[Opening Provided data section]

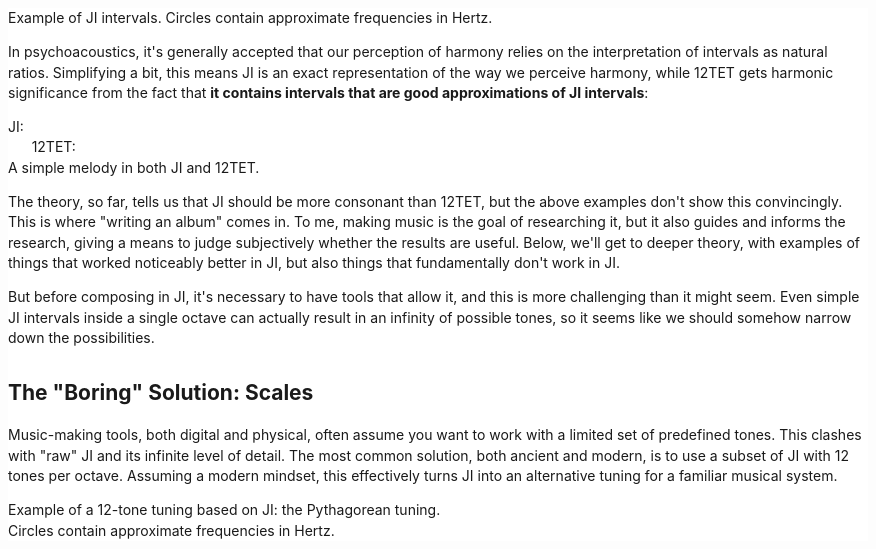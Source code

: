 <div class="runnable figure">
	<div class="figDiagram">
	<object data="ji_example.svg?version=VER" type="image/svg+xml" id="ji_eg" style="max-width: min(100%,600px);"></object>
	</div>
	<div class="figSubPanel"><div class="figRun" id="ji_eg_play"></div></div>
</div>
<div class="figCaption">
	Example of JI intervals. Circles contain approximate frequencies in Hertz.
</div>

In psychoacoustics, it's generally accepted that our perception of harmony relies on the interpretation of intervals as natural ratios. Simplifying a bit, this means JI is an exact representation of the way we perceive harmony, while 12TET gets harmonic significance from the fact that **it contains intervals that are good approximations of JI intervals**:

<div class="runnable figure">
	<div class="figDiagram">
	<object data="compare.svg?version=VER" type="image/svg+xml" id="compare" style="max-width: min(100%, 580px);"></object>
	</div>
	<div class="figSubPanel">
		JI: <div class="figRun" id="compareji_play"></div> &nbsp; &nbsp; &nbsp; 
		12TET: <div class="figRun" id="compare12_play"></div>
	</div>
</div>
<div class="figCaption">
	A simple melody in both JI and 12TET.
</div>

The theory, so far, tells us that JI should be more consonant than 12TET, but the above examples don't show this convincingly. This is where "writing an album" comes in. To me, making music is the goal of researching it, but it also guides and informs the research, giving a means to judge subjectively whether the results are useful. Below, we'll get to deeper theory, with examples of things that worked noticeably better in JI, but also things that fundamentally don't work in JI.

But before composing in JI, it's necessary to have tools that allow it, and this is more challenging than it might seem. Even simple JI intervals inside a single octave can actually result in an infinity of possible tones, so it seems like we should somehow narrow down the possibilities.

## The "Boring" Solution: Scales

Music-making tools, both digital and physical, often assume you want to work with a limited set of predefined tones. This clashes with "raw" JI and its infinite level of detail. The most common solution, both ancient and modern, is to use a subset of JI with 12 tones per octave. Assuming a modern mindset, this effectively turns JI into an alternative tuning for a familiar musical system.

<div class="runnable figure">
	<div class="figDiagram">
	<object data="keyboard.svg?version=VER" type="image/svg+xml" id="keyboard"></object>
	</div>
	<div class="figSubPanel"><div class="figRun" id="keyboard_play"></div></div>
</div>
<div class="figCaption">
	Example of a 12-tone tuning based on JI: the Pythagorean tuning.
	<br>Circles contain approximate frequencies in Hertz.
</div>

[Closing Provided data section]

Work request ->
Work through the entries, filtering for the string "means", and copy each line that holds it.

Solution ->
In psychoacoustics, it's generally accepted that our perception of harmony relies on the interpretation of intervals as natural ratios. Simplifying a bit, this means JI is an exact representation of the way we perceive harmony, while 12TET gets harmonic significance from the fact that **it contains intervals that are good approximations of JI intervals**:
The theory, so far, tells us that JI should be more consonant than 12TET, but the above examples don't show this convincingly. This is where "writing an album" comes in. To me, making music is the goal of researching it, but it also guides and informs the research, giving a means to judge subjectively whether the results are useful. Below, we'll get to deeper theory, with examples of things that worked noticeably better in JI, but also things that fundamentally don't work in JI.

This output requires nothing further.